Le parecía un dragón. Un dragón temeroso, pero precioso, y a ella le encantaba el espectáculo con el ruido raro y feroz que emitía el monstruo.
Detrás de la estación se veían unos montecitos con matorrales, que es a donde iba con su abuelo de vez en cuando a cazar perdices “al aguardo”, pero no le gustaba demasiado porque no podía hacer ningún ruido, ni siquiera toser o estornudar. Lo único que le gustaba era la especie de corralito donde se escondían, todo hecho de piedras y que parecía una casita para jugar. Con la chaqueta del abuelo por el suelo y una bolsa donde entre otras cosas había una cantimplora con agua, que ella se bebía del todo.
Luego, a esperar. El perdigón en su jaula, muy bien puesto, cantaba. Llamaba a las tontas perdices que iban acudiendo al reclamo amoroso y… ¡plaf!… Eso no le gustaba.
Todo eso, el prado con las flores, la estación, los montecitos y más allá, lo veía recreándose desde la puerta de la casa de campo.
Era una casa de campo más, con un pasillo muy ancho y un cuarto de estar, la cocina y las alcobas a los lados. Al final un corral con gallinas. Allí ella, que tenía cinco años, era donde pasaba las primaveras y no sabía que estaba en un paraíso.
Como no había luz eléctrica, por la noche se iluminaban con quinqués de petróleo. Los quinqués tenían “camisas”, que eran las que al arder daban luz. Allí las mujeres de la casa cuando los encendían cosían y hacían punto y ganchillo.
En la entrada y tras la puerta, había una alfombra de esparto muy grande y fue en ella donde se tropezó un día que corriendo fue a recibir a su padre que llegaba en la desvencijada y enorme Sanglas a pasar el fin de semana.
Y ocurrió la tragedia, tropezó con la alfombra y dio con la cabeza en el pasador que cerraba la puerta. Todos gritaban: ¡la niña se ha abierto la cabeza! – Madre mía la que se armó.
Todos la besaban y abrazaban. Luego, tras quitarle la sangre, le pusieron una venda y la llenaron de mimos y regalos. Pero le dolía un montón.

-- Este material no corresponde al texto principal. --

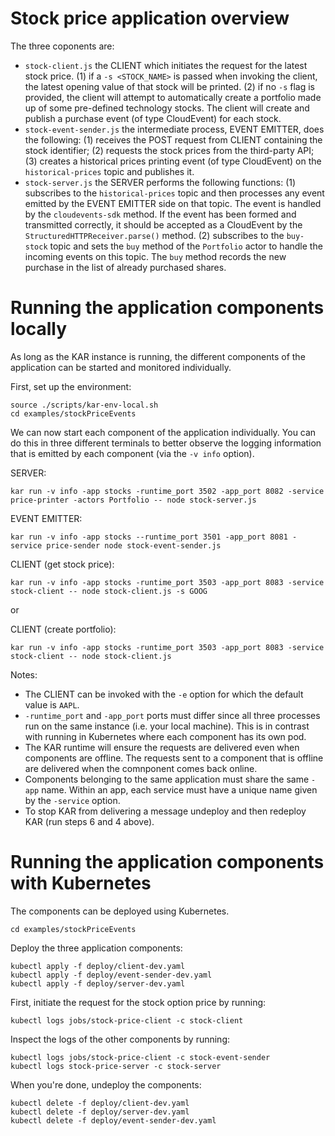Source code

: # Stock price application overview

The three coponents are:
- `stock-client.js` the CLIENT which initiates the request for the latest stock price.
    (1) if a `-s <STOCK_NAME>` is passed when invoking the client, the latest opening value of that stock will be printed.
    (2) if no `-s` flag is provided, the client will attempt to automatically create a portfolio made up of some pre-defined technology stocks. The client will create and publish a purchase event (of type CloudEvent) for each stock.
- `stock-event-sender.js` the intermediate process, EVENT EMITTER, does the following:
    (1) receives the POST request from CLIENT containing the stock identifier;
    (2) requests the stock prices from the third-party API;
    (3) creates a historical prices printing event (of type CloudEvent) on the `historical-prices` topic and publishes it.
- `stock-server.js` the SERVER performs the following functions:
    (1) subscribes to the `historical-prices` topic and then processes any event emitted by the EVENT EMITTER side on that topic. The event is handled by the `cloudevents-sdk` method. If the event has been formed and transmitted correctly, it should be accepted as a CloudEvent by the `StructuredHTTPReceiver.parse()` method.
    (2) subscribes to the `buy-stock` topic and sets the `buy` method of the `Portfolio` actor to handle the incoming events on this topic. The `buy` method records the new purchase in the list of already purchased shares.

# Running the application components locally

As long as the KAR instance is running, the different components of the application can be started and monitored individually.

First, set up the environment:

```shell
source ./scripts/kar-env-local.sh
cd examples/stockPriceEvents
```

We can now start each component of the application individually. You can do this in three different terminals to better observe the logging information that is emitted by each component (via the `-v info` option).

SERVER:
```shell
kar run -v info -app stocks -runtime_port 3502 -app_port 8082 -service price-printer -actors Portfolio -- node stock-server.js
```

EVENT EMITTER:
```shell
kar run -v info -app stocks --runtime_port 3501 -app_port 8081 -service price-sender node stock-event-sender.js
```

CLIENT (get stock price):
```shell
kar run -v info -app stocks -runtime_port 3503 -app_port 8083 -service stock-client -- node stock-client.js -s GOOG
```
or

CLIENT (create portfolio):
```shell
kar run -v info -app stocks -runtime_port 3503 -app_port 8083 -service stock-client -- node stock-client.js
```

Notes:
- The CLIENT can be invoked with the `-e` option for which the default value is `AAPL`.
- `-runtime_port` and `-app_port` ports must differ since all three processes run on the same instance (i.e. your local machine). This is in contrast with running in Kubernetes where each component has its own pod.
- The KAR runtime will ensure the requests are delivered even when components are offline. The requests sent to a component that is offline are delivered when the comnponent comes back online.
- Components belonging to the same application must share the same `-app` name. Within an app, each service must have a unique name given by the `-service` option.
- To stop KAR from delivering a message undeploy and then redeploy KAR (run steps 6 and 4 above).

# Running the application components with Kubernetes

The components can be deployed using Kubernetes.

```shell
cd examples/stockPriceEvents
```

Deploy the three application components:
```shell
kubectl apply -f deploy/client-dev.yaml
kubectl apply -f deploy/event-sender-dev.yaml
kubectl apply -f deploy/server-dev.yaml
```
First, initiate the request for the stock option price by running:

```shell
kubectl logs jobs/stock-price-client -c stock-client
```

Inspect the logs of the other components by running:

```shell
kubectl logs jobs/stock-price-client -c stock-event-sender
kubectl logs stock-price-server -c stock-server
```

When you're done, undeploy the components:
```shell
kubectl delete -f deploy/client-dev.yaml
kubectl delete -f deploy/server-dev.yaml
kubectl delete -f deploy/event-sender-dev.yaml
```
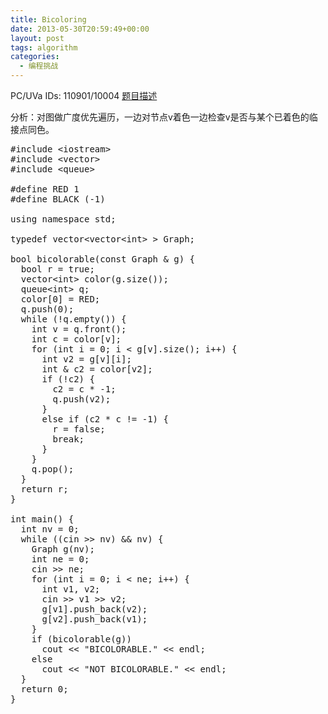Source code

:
 ```yaml
---
title: Bicoloring
date: 2013-05-30T20:59:49+00:00
layout: post
tags: algorithm
categories:
  - 编程挑战
---
```

PC/UVa IDs: 110901/10004 <a href="http://uva.onlinejudge.org/index.php?option=com_onlinejudge&#038;Itemid=8&#038;category=37&#038;page=show_problem&#038;problem=945" target="_blank">题目描述</a>

分析：对图做广度优先遍历，一边对节点v着色一边检查v是否与某个已着色的临接点同色。<!--more-->

<pre class="brush: cpp; title: ; notranslate" title="">#include &lt;iostream&gt;
#include &lt;vector&gt;
#include &lt;queue&gt;

#define RED 1
#define BLACK (-1)

using namespace std;

typedef vector&lt;vector&lt;int&gt; &gt; Graph;

bool bicolorable(const Graph & g) {
  bool r = true;
  vector&lt;int&gt; color(g.size());
  queue&lt;int&gt; q;
  color[0] = RED;
  q.push(0);
  while (!q.empty()) {
    int v = q.front();
    int c = color[v];
    for (int i = 0; i &lt; g[v].size(); i++) {
      int v2 = g[v][i];
      int & c2 = color[v2];
      if (!c2) {
        c2 = c * -1;
        q.push(v2);
      }
      else if (c2 * c != -1) {
        r = false;
        break;
      }
    }
    q.pop();
  }
  return r;
}

int main() {
  int nv = 0;
  while ((cin &gt;&gt; nv) && nv) {
    Graph g(nv);
    int ne = 0;
    cin &gt;&gt; ne;
    for (int i = 0; i &lt; ne; i++) {
      int v1, v2;
      cin &gt;&gt; v1 &gt;&gt; v2;
      g[v1].push_back(v2);
      g[v2].push_back(v1);
    }
    if (bicolorable(g))
      cout &lt;&lt; "BICOLORABLE." &lt;&lt; endl;
    else
      cout &lt;&lt; "NOT BICOLORABLE." &lt;&lt; endl;
  }
  return 0;
}
</pre>

<div class="addtoany_share_save_container addtoany_content_bottom">
  <div class="a2a_kit a2a_kit_size_32 addtoany_list a2a_target" id="wpa2a_24">
    <a class="a2a_button_facebook" href="http://www.addtoany.com/add_to/facebook?linkurl=http%3A%2F%2Fkuangtong.me%2F2013%2F05%2F30%2Fbicoloring%2F&linkname=Bicoloring" title="Facebook" rel="nofollow" target="_blank"></a><a class="a2a_button_twitter" href="http://www.addtoany.com/add_to/twitter?linkurl=http%3A%2F%2Fkuangtong.me%2F2013%2F05%2F30%2Fbicoloring%2F&linkname=Bicoloring" title="Twitter" rel="nofollow" target="_blank"></a><a class="a2a_button_google_plus" href="http://www.addtoany.com/add_to/google_plus?linkurl=http%3A%2F%2Fkuangtong.me%2F2013%2F05%2F30%2Fbicoloring%2F&linkname=Bicoloring" title="Google+" rel="nofollow" target="_blank"></a><a class="a2a_button_sina_weibo" href="http://www.addtoany.com/add_to/sina_weibo?linkurl=http%3A%2F%2Fkuangtong.me%2F2013%2F05%2F30%2Fbicoloring%2F&linkname=Bicoloring" title="Sina Weibo" rel="nofollow" target="_blank"></a><a class="a2a_dd addtoany_share_save" href="https://www.addtoany.com/share_save"></a>
  </div>
</div>
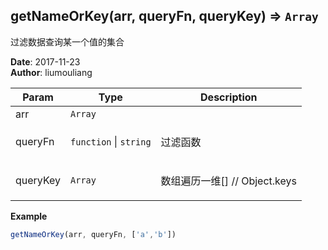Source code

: ## getNameOrKey(arr, queryFn, queryKey) ⇒ <code>Array</code>
<p>过滤数据查询某一个值的集合</p>

**Date**: 2017-11-23  
**Author**: liumouliang  

| Param | Type | Description |
| --- | --- | --- |
| arr | <code>Array</code> |  |
| queryFn | <code>function</code> \| <code>string</code> | <p>过滤函数</p> |
| queryKey | <code>Array</code> | <p>数组遍历一维[] // Object.keys || Object.values</p> |

**Example**  
```javascript
getNameOrKey(arr, queryFn, ['a','b'])
```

Pasó el susto y todo siguió igual.
Siguieron bajando el regato que había tras la casa. Era un regato encantado. Lo bordeaban narcisos, juncos y lirios. El agua cristalina al pasar sobre las hierbas y las flores que había bajo ella las movía y parecía que bailaban, que se iban para abajo, pero no, como estaban fijas, solo se movían al son que el agua al correr sobre ellas marcaba.
Ahora pienso que era un maravilloso mini jardín encantado donde, aparte de las ranas y los renacuajos, podían vivir fantásticos seres acuáticos, pequeñitos y escurridizos.

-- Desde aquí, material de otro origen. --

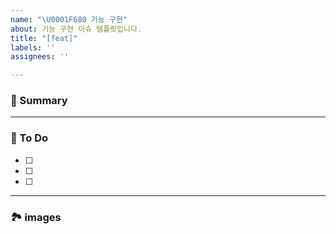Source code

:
 ```yaml
---
name: "\U0001F680 기능 구현"
about: 기능 구현 이슈 템플릿입니다.
title: "[feat]"
labels: ''
assignees: ''

---
```


### 🚀 Summary

<!-- A brief description of the issue. -->

---

### 📝 To Do

<!-- Write what you need to do -->

- [ ]
- [ ]
- [ ]

---

### 🏞️ images

<!-- Capture related images -->

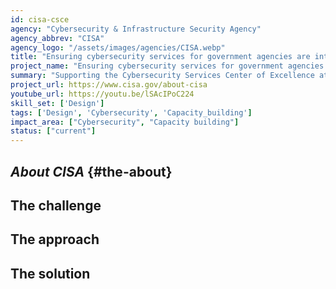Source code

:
 ```yaml
---
id: cisa-csce
agency: "Cybersecurity & Infrastructure Security Agency"
agency_abbrev: "CISA"
agency_logo: "/assets/images/agencies/CISA.webp"
title: "Ensuring cybersecurity services for government agencies are intuitive and effective"
project_name: "Ensuring cybersecurity services for government agencies are intuitive and effective"
summary: "Supporting the Cybersecurity Services Center of Excellence at the Cybersecurity and Infrastructure Security Agency by guiding the design, development, delivery, and performance of cybersecurity services to CISA's customers, including the federal civilian executive branch (FCEB); state, local, tribal, and territorial (SLTT); and critical infrastructure entities, while also prioritizing delivery of non-scalable services to customers with the greatest need and national risk."
project_url: https://www.cisa.gov/about-cisa
youtube_url: https://youtu.be/lSAcIPoC224
skill_set: ['Design']
tags: ['Design', 'Cybersecurity', 'Capacity_building']
impact_area: ["Cybersecurity", "Capacity building"]
status: ["current"]
---
```

## *About CISA* {#the-about}

## The challenge

## The approach

## The solution 

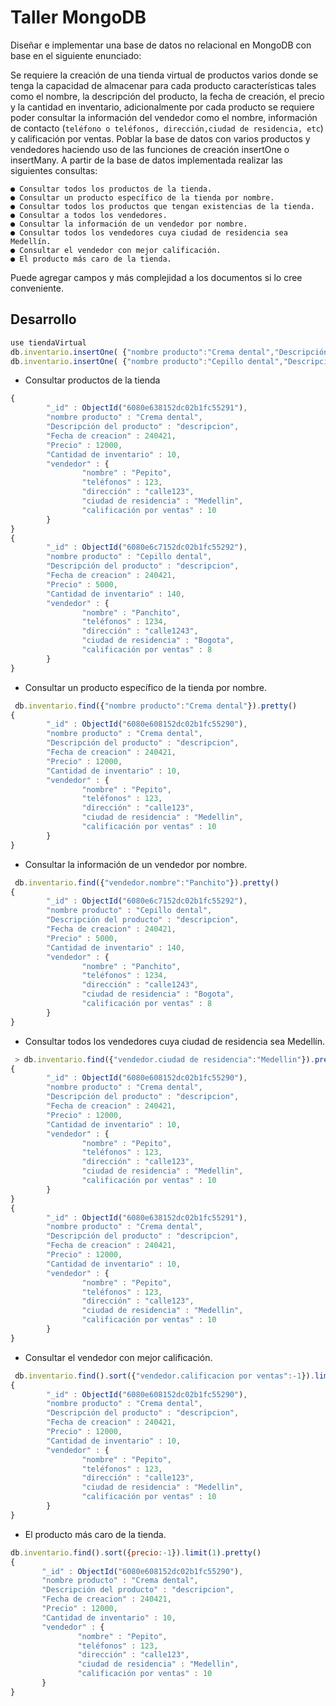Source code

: # Taller MongoDB

Diseñar e implementar una base de datos no relacional en MongoDB con base en el siguiente enunciado:

Se requiere la creación de una tienda virtual de productos varios donde se tenga la capacidad de almacenar para cada producto características tales como el nombre, la descripción del producto, la fecha de creación, el precio y la cantidad en inventario, adicionalmente por cada producto se requiere poder consultar la información del vendedor como el nombre, información de contacto (`teléfono o teléfonos, dirección,ciudad de residencia, etc`) y calificación por ventas. Poblar la base de datos con varios productos y vendedores haciendo uso de las funciones
de creación insertOne o insertMany. A partir de la base de datos implementada realizar las siguientes consultas:

    ● Consultar todos los productos de la tienda.
    ● Consultar un producto específico de la tienda por nombre.
    ● Consultar todos los productos que tengan existencias de la tienda.
    ● Consultar a todos los vendedores.
    ● Consultar la información de un vendedor por nombre.
    ● Consultar todos los vendedores cuya ciudad de residencia sea Medellín.
    ● Consultar el vendedor con mejor calificación.
    ● El producto más caro de la tienda.
Puede agregar campos y más complejidad a los documentos si lo cree conveniente.

## Desarrollo
```js
use tiendaVirtual
db.inventario.insertOne( {"nombre producto":"Crema dental","Descripción del producto":"descripcion", "Fecha de creacion":240421 ,"Precio": 12000 ,"Cantidad de inventario": 10, "vendedor":{"nombre":"Pepito","teléfonos":123, "dirección":"calle123", "ciudad de residencia":"Medellin" ,"calificación por ventas": 10}})
db.inventario.insertOne( {"nombre producto":"Cepillo dental","Descripción del producto":"descripcion", "Fecha de creacion":240421 ,"Precio":5000 ,"Cantidad de inventario": 140, "vendedor":{"nombre":"Panchito","teléfonos":1234, "dirección":"calle1243", "ciudad de residencia":"Bogota" ,"calificación por ventas":8}})
```
* Consultar productos de la tienda 
```js
{
        "_id" : ObjectId("6080e638152dc02b1fc55291"),
        "nombre producto" : "Crema dental",
        "Descripción del producto" : "descripcion",
        "Fecha de creacion" : 240421,
        "Precio" : 12000,
        "Cantidad de inventario" : 10,
        "vendedor" : {
                "nombre" : "Pepito",
                "teléfonos" : 123,
                "dirección" : "calle123",
                "ciudad de residencia" : "Medellin",
                "calificación por ventas" : 10
        }
}
{
        "_id" : ObjectId("6080e6c7152dc02b1fc55292"),
        "nombre producto" : "Cepillo dental",
        "Descripción del producto" : "descripcion",
        "Fecha de creacion" : 240421,
        "Precio" : 5000,
        "Cantidad de inventario" : 140,
        "vendedor" : {
                "nombre" : "Panchito",
                "teléfonos" : 1234,
                "dirección" : "calle1243",
                "ciudad de residencia" : "Bogota",
                "calificación por ventas" : 8
        }
}
```
* Consultar un producto específico de la tienda por nombre.
``` js
 db.inventario.find({"nombre producto":"Crema dental"}).pretty()
{
        "_id" : ObjectId("6080e608152dc02b1fc55290"),
        "nombre producto" : "Crema dental",
        "Descripción del producto" : "descripcion",
        "Fecha de creacion" : 240421,
        "Precio" : 12000,
        "Cantidad de inventario" : 10,
        "vendedor" : {
                "nombre" : "Pepito",
                "teléfonos" : 123,
                "dirección" : "calle123",
                "ciudad de residencia" : "Medellin",
                "calificación por ventas" : 10
        }
}
```
* Consultar la información de un vendedor por nombre.
``` js
 db.inventario.find({"vendedor.nombre":"Panchito"}).pretty()
{
        "_id" : ObjectId("6080e6c7152dc02b1fc55292"),
        "nombre producto" : "Cepillo dental",
        "Descripción del producto" : "descripcion",
        "Fecha de creacion" : 240421,
        "Precio" : 5000,
        "Cantidad de inventario" : 140,
        "vendedor" : {
                "nombre" : "Panchito",
                "teléfonos" : 1234,
                "dirección" : "calle1243",
                "ciudad de residencia" : "Bogota",
                "calificación por ventas" : 8
        }
}
``` 
* Consultar todos los vendedores cuya ciudad de residencia sea Medellín.

``` js
 > db.inventario.find({"vendedor.ciudad de residencia":"Medellin"}).pretty()
{
        "_id" : ObjectId("6080e608152dc02b1fc55290"),
        "nombre producto" : "Crema dental",
        "Descripción del producto" : "descripcion",
        "Fecha de creacion" : 240421,
        "Precio" : 12000,
        "Cantidad de inventario" : 10,
        "vendedor" : {
                "nombre" : "Pepito",
                "teléfonos" : 123,
                "dirección" : "calle123",
                "ciudad de residencia" : "Medellin",
                "calificación por ventas" : 10
        }
}
{
        "_id" : ObjectId("6080e638152dc02b1fc55291"),
        "nombre producto" : "Crema dental",
        "Descripción del producto" : "descripcion",
        "Fecha de creacion" : 240421,
        "Precio" : 12000,
        "Cantidad de inventario" : 10,
        "vendedor" : {
                "nombre" : "Pepito",
                "teléfonos" : 123,
                "dirección" : "calle123",
                "ciudad de residencia" : "Medellin",
                "calificación por ventas" : 10
        }
}
``` 
* Consultar el vendedor con mejor calificación.
```js
 db.inventario.find().sort({"vendedor.calificacion por ventas":-1}).limit(1).pretty()
{
        "_id" : ObjectId("6080e608152dc02b1fc55290"),
        "nombre producto" : "Crema dental",
        "Descripción del producto" : "descripcion",
        "Fecha de creacion" : 240421,
        "Precio" : 12000,
        "Cantidad de inventario" : 10,
        "vendedor" : {
                "nombre" : "Pepito",
                "teléfonos" : 123,
                "dirección" : "calle123",
                "ciudad de residencia" : "Medellin",
                "calificación por ventas" : 10
        }
}
```
* El producto más caro de la tienda.
 ```js
 db.inventario.find().sort({precio:-1}).limit(1).pretty()
{
        "_id" : ObjectId("6080e608152dc02b1fc55290"),
        "nombre producto" : "Crema dental",
        "Descripción del producto" : "descripcion",
        "Fecha de creacion" : 240421,
        "Precio" : 12000,
        "Cantidad de inventario" : 10,
        "vendedor" : {
                "nombre" : "Pepito",
                "teléfonos" : 123,
                "dirección" : "calle123",
                "ciudad de residencia" : "Medellin",
                "calificación por ventas" : 10
        }
}
```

Subían del regato casi siempre con latas llenas de renacuajos y se divertían, sobre todo ella, como la más pequeña que era, viendo las acrobacias de los bichitos en una palancana blanca.

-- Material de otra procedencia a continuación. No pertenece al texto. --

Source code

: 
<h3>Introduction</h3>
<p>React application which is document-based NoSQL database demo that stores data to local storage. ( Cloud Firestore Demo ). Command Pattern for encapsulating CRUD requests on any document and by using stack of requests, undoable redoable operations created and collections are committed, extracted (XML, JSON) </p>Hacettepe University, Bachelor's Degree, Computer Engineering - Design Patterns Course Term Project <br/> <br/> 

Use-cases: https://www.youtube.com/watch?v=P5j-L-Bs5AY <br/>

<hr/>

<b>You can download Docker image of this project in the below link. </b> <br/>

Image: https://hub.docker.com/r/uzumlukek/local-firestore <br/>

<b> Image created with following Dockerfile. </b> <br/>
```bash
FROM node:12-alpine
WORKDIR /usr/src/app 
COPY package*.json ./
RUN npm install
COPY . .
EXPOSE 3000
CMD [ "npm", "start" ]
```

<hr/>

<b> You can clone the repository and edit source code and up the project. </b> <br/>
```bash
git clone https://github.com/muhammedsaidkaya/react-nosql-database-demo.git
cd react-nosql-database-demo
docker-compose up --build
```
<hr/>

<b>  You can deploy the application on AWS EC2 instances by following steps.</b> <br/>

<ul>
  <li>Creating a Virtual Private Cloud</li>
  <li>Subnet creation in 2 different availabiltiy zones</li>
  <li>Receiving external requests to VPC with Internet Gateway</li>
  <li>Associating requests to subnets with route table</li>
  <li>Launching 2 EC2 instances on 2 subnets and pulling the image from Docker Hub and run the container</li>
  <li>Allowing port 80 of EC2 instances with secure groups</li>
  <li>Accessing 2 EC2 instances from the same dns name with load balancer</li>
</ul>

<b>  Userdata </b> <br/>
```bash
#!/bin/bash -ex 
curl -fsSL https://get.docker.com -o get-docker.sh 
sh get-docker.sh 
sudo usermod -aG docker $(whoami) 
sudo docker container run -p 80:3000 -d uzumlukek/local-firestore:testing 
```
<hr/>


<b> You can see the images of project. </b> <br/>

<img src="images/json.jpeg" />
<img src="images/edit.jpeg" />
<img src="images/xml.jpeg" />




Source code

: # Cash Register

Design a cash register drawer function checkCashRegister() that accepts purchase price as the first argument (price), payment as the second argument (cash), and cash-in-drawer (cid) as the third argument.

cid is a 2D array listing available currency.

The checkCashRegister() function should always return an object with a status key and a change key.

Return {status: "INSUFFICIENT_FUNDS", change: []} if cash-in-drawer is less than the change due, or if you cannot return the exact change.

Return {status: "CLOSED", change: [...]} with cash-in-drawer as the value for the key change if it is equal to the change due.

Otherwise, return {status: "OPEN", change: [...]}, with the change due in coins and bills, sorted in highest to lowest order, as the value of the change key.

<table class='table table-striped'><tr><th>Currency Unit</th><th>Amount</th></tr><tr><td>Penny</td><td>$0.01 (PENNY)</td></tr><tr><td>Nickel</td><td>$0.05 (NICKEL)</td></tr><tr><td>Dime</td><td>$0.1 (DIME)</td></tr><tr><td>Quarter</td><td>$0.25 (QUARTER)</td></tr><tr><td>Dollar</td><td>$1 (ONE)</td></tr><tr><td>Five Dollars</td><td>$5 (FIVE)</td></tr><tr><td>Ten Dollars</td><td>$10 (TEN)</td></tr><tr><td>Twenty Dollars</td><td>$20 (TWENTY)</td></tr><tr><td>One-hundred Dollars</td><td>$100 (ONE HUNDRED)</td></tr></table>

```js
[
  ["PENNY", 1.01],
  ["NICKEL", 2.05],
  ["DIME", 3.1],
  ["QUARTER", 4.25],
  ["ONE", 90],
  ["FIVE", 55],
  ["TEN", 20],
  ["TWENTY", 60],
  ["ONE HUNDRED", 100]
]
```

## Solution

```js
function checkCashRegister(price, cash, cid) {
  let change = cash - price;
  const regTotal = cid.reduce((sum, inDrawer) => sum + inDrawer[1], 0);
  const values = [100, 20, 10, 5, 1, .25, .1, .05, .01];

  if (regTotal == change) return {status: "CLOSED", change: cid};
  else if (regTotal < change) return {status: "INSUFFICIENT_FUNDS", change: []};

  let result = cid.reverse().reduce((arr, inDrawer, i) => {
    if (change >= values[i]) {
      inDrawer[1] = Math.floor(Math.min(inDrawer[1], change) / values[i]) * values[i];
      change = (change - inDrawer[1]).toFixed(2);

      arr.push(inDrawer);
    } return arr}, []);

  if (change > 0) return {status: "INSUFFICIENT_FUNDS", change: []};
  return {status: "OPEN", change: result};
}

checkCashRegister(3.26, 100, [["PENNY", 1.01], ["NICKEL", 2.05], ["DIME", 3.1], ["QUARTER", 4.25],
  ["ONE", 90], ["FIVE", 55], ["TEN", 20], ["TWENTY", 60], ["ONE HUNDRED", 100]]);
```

Otros días, iban a coger pájaros en los zarzales de un huerto cercano. Los cogían con una linterna. Los mayores los deslumbraban y los cogían fácilmente. Pero esto era muy temeroso. El huerto de noche era misterioso y encima había una noria que, aunque protegida, ahí estaba. No sabía para qué querían los pajaritos, ahora se lo imagina.
Luego, cuando llegaba la hora de dormir, al final de la tarde, ya llegaba a la cama con la oración sin terminar. Dormida.